After what Lopez described as an extensive investigation, the state determined that Dossman had failed to provide appropriate care and supervision of Amariana, who suffered a series of injuries before the Jan. 11, 2008, fire in a home near South Natomas.

Wednesday was the deadline for Dossman to file a "notice of defense," which allows her to appeal the state's charges before an administrative law judge. Lopez said a hearing will be set within 90 days, at which Dossman can defend herself against the state's accusation that she is an unfit foster parent.

Amariana's burned body was removed from a rental home owned by Dossman after a Molotov cocktail crashed through the living room window about 3:30 a.m. and landed on or near the child, Sacramento police said.

Police and the Sacramento County coroner say they believe the little girl died almost instantly in the flames. But other forensic experts – citing the lack of soot in her lungs or carbon monoxide in her blood – told The Bee they believe she was already dead when the fire broke out. The criminal case remains unsolved.

Although the state moved to decertify Dossman, after readily releasing the public portions of her file last year, Sacramento County fought The Bee in court for months over opening its case file.

Laura McCasland, spokeswoman for the county's Department of Health and Human Services, which oversees CPS, said she did not know about Dossman's appeal until contacted by The Bee and she had no immediate comment.

In California, some foster providers are licensed directly by the county. Others, like Dossman, become certified through private foster family agencies, which recruit their own network of providers. In these cases, the agency holds the state license and is responsible, along with the county, for monitoring care.

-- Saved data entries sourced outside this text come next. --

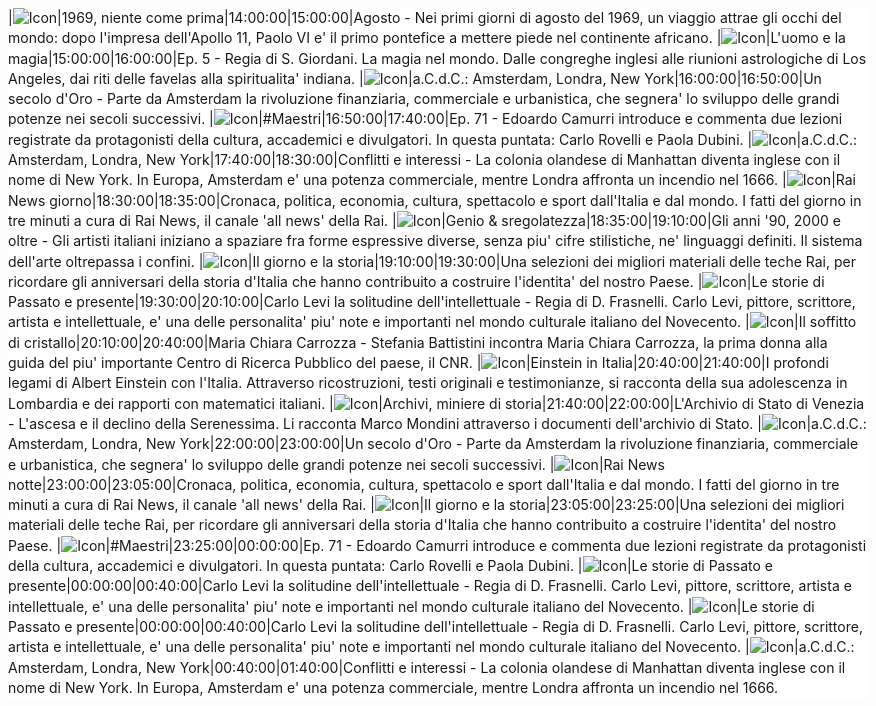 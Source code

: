 |![Icon](https://guidatv.sky.it/uuid/dtt_cover_l58VsCKBwnW.png)|1969, niente come prima|14:00:00|15:00:00|Agosto - Nei primi giorni di agosto del 1969, un viaggio attrae gli occhi del mondo: dopo l&#039;impresa dell&#039;Apollo 11, Paolo VI e&#039; il primo pontefice a mettere piede nel continente africano.
|![Icon](https://guidatv.sky.it/uuid/dtt_cover_l58VsCKBwnW.png)|L&#039;uomo e la magia|15:00:00|16:00:00|Ep. 5 - Regia di S. Giordani. La magia nel mondo. Dalle congreghe inglesi alle riunioni astrologiche di Los Angeles, dai riti delle favelas alla spiritualita&#039; indiana.
|![Icon](https://guidatv.sky.it/uuid/dtt_cover_l58VsCKBwnW.png)|a.C.d.C.: Amsterdam, Londra, New York|16:00:00|16:50:00|Un secolo d&#039;Oro - Parte da Amsterdam la rivoluzione finanziaria, commerciale e urbanistica, che segnera&#039; lo sviluppo delle grandi potenze nei secoli successivi.
|![Icon](https://guidatv.sky.it/uuid/dtt_cover_l58VsCKBwnW.png)|#Maestri|16:50:00|17:40:00|Ep. 71 - Edoardo Camurri introduce e commenta due lezioni registrate da protagonisti della cultura, accademici e divulgatori. In questa puntata: Carlo Rovelli e Paola Dubini.
|![Icon](https://guidatv.sky.it/uuid/dtt_cover_l58VsCKBwnW.png)|a.C.d.C.: Amsterdam, Londra, New York|17:40:00|18:30:00|Conflitti e interessi - La colonia olandese di Manhattan diventa inglese con il nome di New York. In Europa, Amsterdam e&#039; una potenza commerciale, mentre Londra affronta un incendio nel 1666.
|![Icon](https://guidatv.sky.it/uuid/dtt_cover_l58VsCKBwnW.png)|Rai News giorno|18:30:00|18:35:00|Cronaca, politica, economia, cultura, spettacolo e sport dall&#039;Italia e dal mondo. I fatti del giorno in tre minuti a cura di Rai News, il canale &#039;all news&#039; della Rai.
|![Icon](https://guidatv.sky.it/uuid/dtt_cover_l58VsCKBwnW.png)|Genio &amp; sregolatezza|18:35:00|19:10:00|Gli anni &#039;90, 2000 e oltre - Gli artisti italiani iniziano a spaziare fra forme espressive diverse, senza piu&#039; cifre stilistiche, ne&#039; linguaggi definiti. Il sistema dell&#039;arte oltrepassa i confini.
|![Icon](https://guidatv.sky.it/uuid/dtt_cover_l58VsCKBwnW.png)|Il giorno e la storia|19:10:00|19:30:00|Una selezioni dei migliori materiali delle teche Rai, per ricordare gli anniversari della storia d&#039;Italia che hanno contribuito a costruire l&#039;identita&#039; del nostro Paese.
|![Icon](https://guidatv.sky.it/uuid/dtt_cover_l58VsCKBwnW.png)|Le storie di Passato e presente|19:30:00|20:10:00|Carlo Levi la solitudine dell&#039;intellettuale - Regia di D. Frasnelli. Carlo Levi, pittore, scrittore, artista e intellettuale, e&#039; una delle personalita&#039; piu&#039; note e importanti nel mondo culturale italiano del Novecento.
|![Icon](https://guidatv.sky.it/uuid/dtt_cover_l58VsCKBwnW.png)|Il soffitto di cristallo|20:10:00|20:40:00|Maria Chiara Carrozza - Stefania Battistini incontra Maria Chiara Carrozza, la prima donna alla guida del piu&#039; importante Centro di Ricerca Pubblico del paese, il CNR.
|![Icon](https://guidatv.sky.it/uuid/dtt_cover_l58VsCKBwnW.png)|Einstein in Italia|20:40:00|21:40:00|I profondi legami di Albert Einstein con l&#039;Italia. Attraverso ricostruzioni, testi originali e testimonianze, si racconta della sua adolescenza in Lombardia e dei rapporti con matematici italiani.
|![Icon](https://guidatv.sky.it/uuid/dtt_cover_l58VsCKBwnW.png)|Archivi, miniere di storia|21:40:00|22:00:00|L&#039;Archivio di Stato di Venezia - L&#039;ascesa e il declino della Serenessima. Li racconta Marco Mondini attraverso i documenti dell&#039;archivio di Stato.
|![Icon](https://guidatv.sky.it/uuid/dtt_cover_l58VsCKBwnW.png)|a.C.d.C.: Amsterdam, Londra, New York|22:00:00|23:00:00|Un secolo d&#039;Oro - Parte da Amsterdam la rivoluzione finanziaria, commerciale e urbanistica, che segnera&#039; lo sviluppo delle grandi potenze nei secoli successivi.
|![Icon](https://guidatv.sky.it/uuid/dtt_cover_l58VsCKBwnW.png)|Rai News notte|23:00:00|23:05:00|Cronaca, politica, economia, cultura, spettacolo e sport dall&#039;Italia e dal mondo. I fatti del giorno in tre minuti a cura di Rai News, il canale &#039;all news&#039; della Rai.
|![Icon](https://guidatv.sky.it/uuid/dtt_cover_l58VsCKBwnW.png)|Il giorno e la storia|23:05:00|23:25:00|Una selezioni dei migliori materiali delle teche Rai, per ricordare gli anniversari della storia d&#039;Italia che hanno contribuito a costruire l&#039;identita&#039; del nostro Paese.
|![Icon](https://guidatv.sky.it/uuid/dtt_cover_l58VsCKBwnW.png)|#Maestri|23:25:00|00:00:00|Ep. 71 - Edoardo Camurri introduce e commenta due lezioni registrate da protagonisti della cultura, accademici e divulgatori. In questa puntata: Carlo Rovelli e Paola Dubini.
|![Icon](https://guidatv.sky.it/uuid/dtt_cover_l58VsCKBwnW.png)|Le storie di Passato e presente|00:00:00|00:40:00|Carlo Levi la solitudine dell&#039;intellettuale - Regia di D. Frasnelli. Carlo Levi, pittore, scrittore, artista e intellettuale, e&#039; una delle personalita&#039; piu&#039; note e importanti nel mondo culturale italiano del Novecento.
|![Icon](https://guidatv.sky.it/uuid/dtt_cover_l58VsCKBwnW.png)|Le storie di Passato e presente|00:00:00|00:40:00|Carlo Levi la solitudine dell&#039;intellettuale - Regia di D. Frasnelli. Carlo Levi, pittore, scrittore, artista e intellettuale, e&#039; una delle personalita&#039; piu&#039; note e importanti nel mondo culturale italiano del Novecento.
|![Icon](https://guidatv.sky.it/uuid/dtt_cover_l58VsCKBwnW.png)|a.C.d.C.: Amsterdam, Londra, New York|00:40:00|01:40:00|Conflitti e interessi - La colonia olandese di Manhattan diventa inglese con il nome di New York. In Europa, Amsterdam e&#039; una potenza commerciale, mentre Londra affronta un incendio nel 1666. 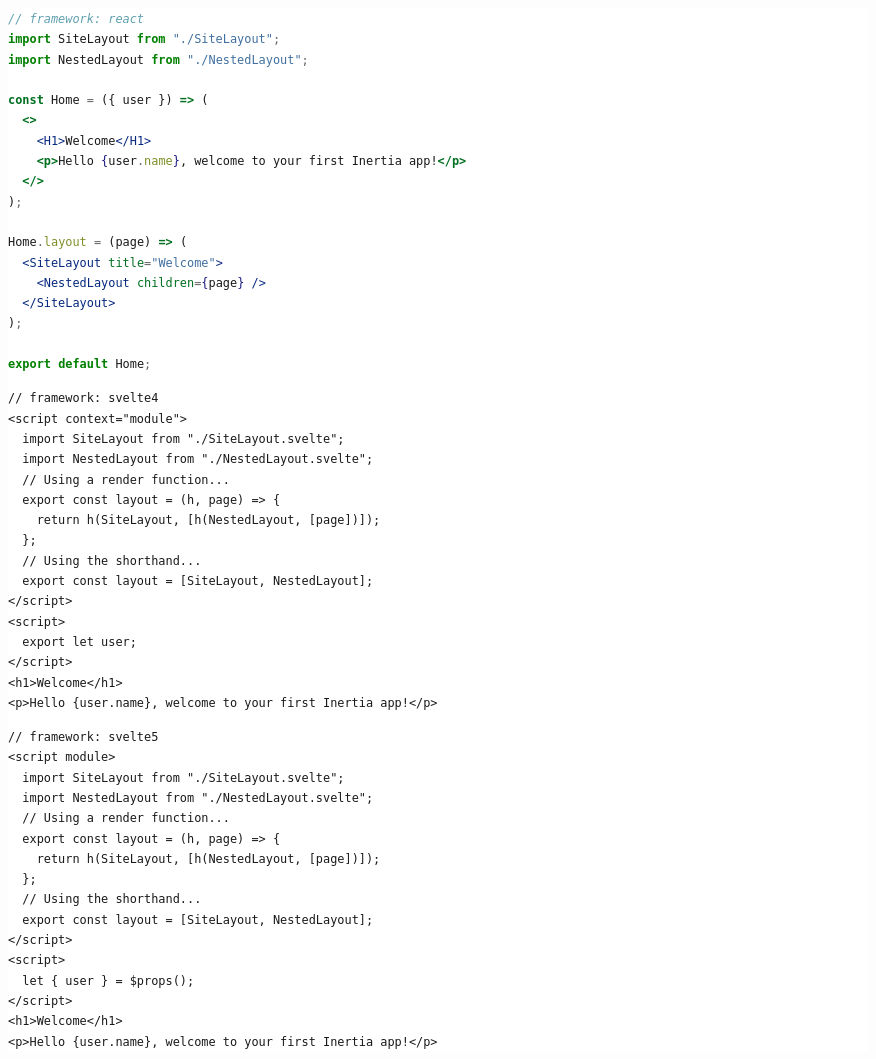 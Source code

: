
 ```jsx
// framework: react
import SiteLayout from "./SiteLayout";
import NestedLayout from "./NestedLayout";

const Home = ({ user }) => (
  <>
    <H1>Welcome</H1>
    <p>Hello {user.name}, welcome to your first Inertia app!</p>
  </>
);

Home.layout = (page) => (
  <SiteLayout title="Welcome">
    <NestedLayout children={page} />
  </SiteLayout>
);

export default Home;
```

```svelte
// framework: svelte4
<script context="module">
  import SiteLayout from "./SiteLayout.svelte";
  import NestedLayout from "./NestedLayout.svelte";
  // Using a render function...
  export const layout = (h, page) => {
    return h(SiteLayout, [h(NestedLayout, [page])]);
  };
  // Using the shorthand...
  export const layout = [SiteLayout, NestedLayout];
</script>
<script>
  export let user;
</script>
<h1>Welcome</h1>
<p>Hello {user.name}, welcome to your first Inertia app!</p>
```

```svelte
// framework: svelte5
<script module>
  import SiteLayout from "./SiteLayout.svelte";
  import NestedLayout from "./NestedLayout.svelte";
  // Using a render function...
  export const layout = (h, page) => {
    return h(SiteLayout, [h(NestedLayout, [page])]);
  };
  // Using the shorthand...
  export const layout = [SiteLayout, NestedLayout];
</script>
<script>
  let { user } = $props();
</script>
<h1>Welcome</h1>
<p>Hello {user.name}, welcome to your first Inertia app!</p>
```
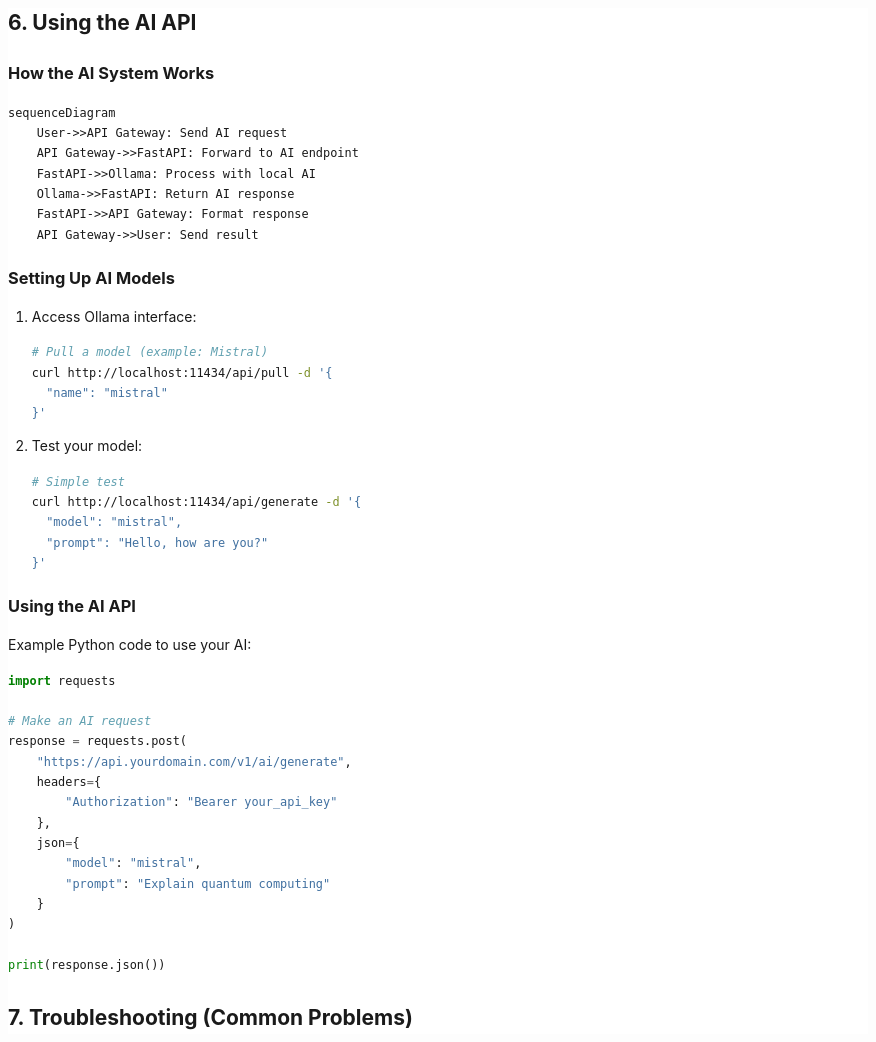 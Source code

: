 ## 6. Using the AI API

### How the AI System Works
```mermaid
sequenceDiagram
    User->>API Gateway: Send AI request
    API Gateway->>FastAPI: Forward to AI endpoint
    FastAPI->>Ollama: Process with local AI
    Ollama->>FastAPI: Return AI response
    FastAPI->>API Gateway: Format response
    API Gateway->>User: Send result
```

### Setting Up AI Models
1. Access Ollama interface:
   ```bash
   # Pull a model (example: Mistral)
   curl http://localhost:11434/api/pull -d '{
     "name": "mistral"
   }'
   ```

2. Test your model:
   ```bash
   # Simple test
   curl http://localhost:11434/api/generate -d '{
     "model": "mistral",
     "prompt": "Hello, how are you?"
   }'
   ```

### Using the AI API
Example Python code to use your AI:
```python
import requests

# Make an AI request
response = requests.post(
    "https://api.yourdomain.com/v1/ai/generate",
    headers={
        "Authorization": "Bearer your_api_key"
    },
    json={
        "model": "mistral",
        "prompt": "Explain quantum computing"
    }
)

print(response.json())
```

## 7. Troubleshooting (Common Problems)
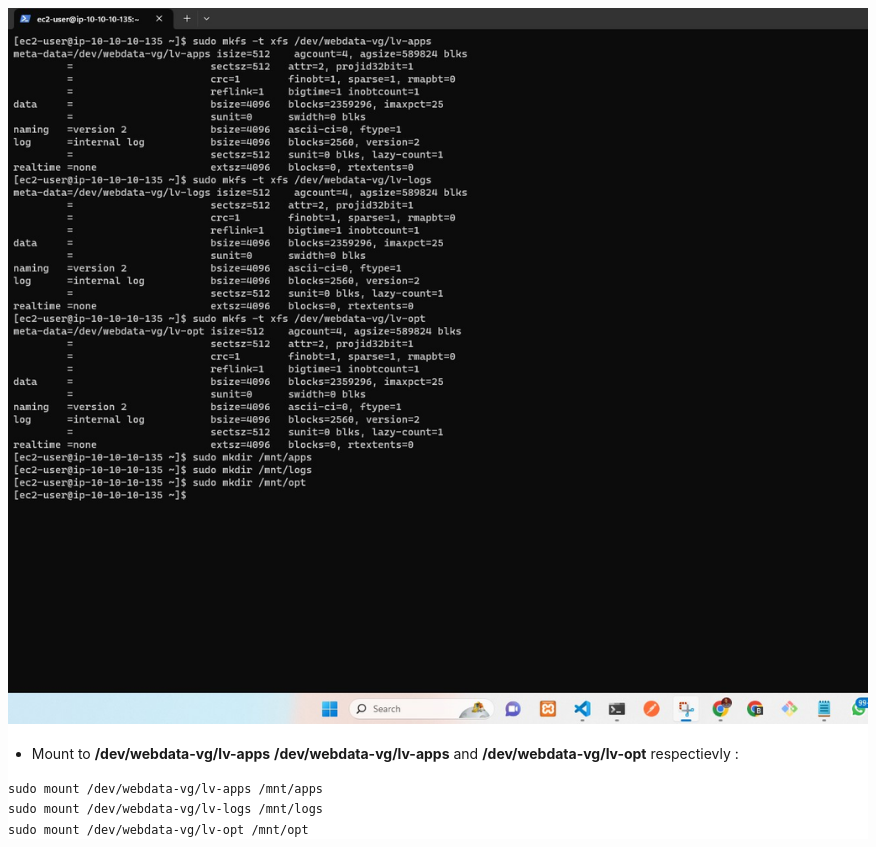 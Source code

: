 ![image](images/nfs6.jpg)

- Mount to **/dev/webdata-vg/lv-apps** **/dev/webdata-vg/lv-apps** and **/dev/webdata-vg/lv-opt** respectievly : 
```
sudo mount /dev/webdata-vg/lv-apps /mnt/apps
sudo mount /dev/webdata-vg/lv-logs /mnt/logs
sudo mount /dev/webdata-vg/lv-opt /mnt/opt
```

In an unusual move, the state ordered Dossman's agency – Positive Option Family Service – to decertify her, saying her home "constitutes a threat to the health and safety of children."

The state charged that Dossman had violated her foster children's personal rights by locking the home's refrigerator door and bedroom and bathroom doors. And the investigation found that Dossman kept the upstairs comfortably heated and cooled for all the children except Amariana, who was confined to the first floor that was "uncomfortably cold in the winter and uncomfortably hot in the summer."